> Collected data

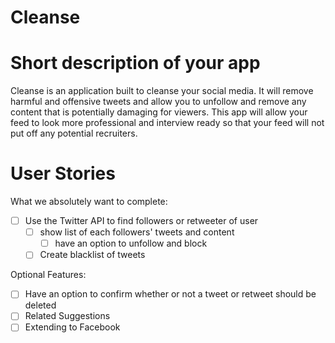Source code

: # Cleanse

# Short description of your app
Cleanse is an application built to cleanse your social media. It will remove harmful and offensive tweets and allow you to unfollow and remove any content that is potentially damaging for viewers. This app will allow your feed to look more professional and interview ready so that your feed will not put off any potential recruiters.  

# User Stories
What we absolutely want to complete:
* [ ] Use the Twitter API to find followers or retweeter of user
  * [ ] show list of each followers' tweets and content
    * [ ] have an option to unfollow and block
  * [ ] Create blacklist of tweets
    
Optional Features: 
* [ ] Have an option to confirm whether or not a tweet or retweet should be deleted
* [ ] Related Suggestions
* [ ] Extending to Facebook
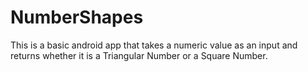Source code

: # NumberShapes
This is a basic android app that takes a numeric value as an input and returns whether it is a Triangular Number or a Square Number.
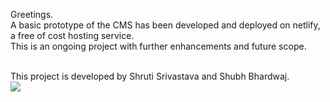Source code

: Greetings.
<br>
A basic prototype of the CMS has been developed and deployed on netlify, a free of cost hosting service.
<br />
This is an ongoing project with further enhancements and future scope.
<br/><br />

This project is developed by Shruti Srivastava and Shubh Bhardwaj.
<br>
<img src="https://33t2km132djh3q21qa47elmw-wpengine.netdna-ssl.com/wp-content/uploads/2016/02/What-is-a-CMS-725x412.jpg">
<!-- <iframe width="560" height="315" src="https://www.youtube.com/embed/h-ZCVUAzR-0" frameborder="0" allow="accelerometer; autoplay; encrypted-media; gyroscope; picture-in-picture" allowfullscreen></iframe> -->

> How to complete this task
In the copy, leave out the pictures and restate the records exactly.

> Answer to this task
Source code

: # Cleanse

# Short description of your app
Cleanse is an application built to cleanse your social media. It will remove harmful and offensive tweets and allow you to unfollow and remove any content that is potentially damaging for viewers. This app will allow your feed to look more professional and interview ready so that your feed will not put off any potential recruiters.  

# User Stories
What we absolutely want to complete:
* [ ] Use the Twitter API to find followers or retweeter of user
  * [ ] show list of each followers' tweets and content
    * [ ] have an option to unfollow and block
  * [ ] Create blacklist of tweets
    
Optional Features: 
* [ ] Have an option to confirm whether or not a tweet or retweet should be deleted
* [ ] Related Suggestions
* [ ] Extending to Facebook
Source code

: # NumberShapes
This is a basic android app that takes a numeric value as an input and returns whether it is a Triangular Number or a Square Number.
Source code

: Greetings.
<br>
A basic prototype of the CMS has been developed and deployed on netlify, a free of cost hosting service.
<br />
This is an ongoing project with further enhancements and future scope.
<br/><br />

This project is developed by Shruti Srivastava and Shubh Bhardwaj.
<br>
<img src="https://33t2km132djh3q21qa47elmw-wpengine.netdna-ssl.com/wp-content/uploads/2016/02/What-is-a-CMS-725x412.jpg">
<!-- <iframe width="560" height="315" src="https://www.youtube.com/embed/h-ZCVUAzR-0" frameborder="0" allow="accelerometer; autoplay; encrypted-media; gyroscope; picture-in-picture" allowfullscreen></iframe> -->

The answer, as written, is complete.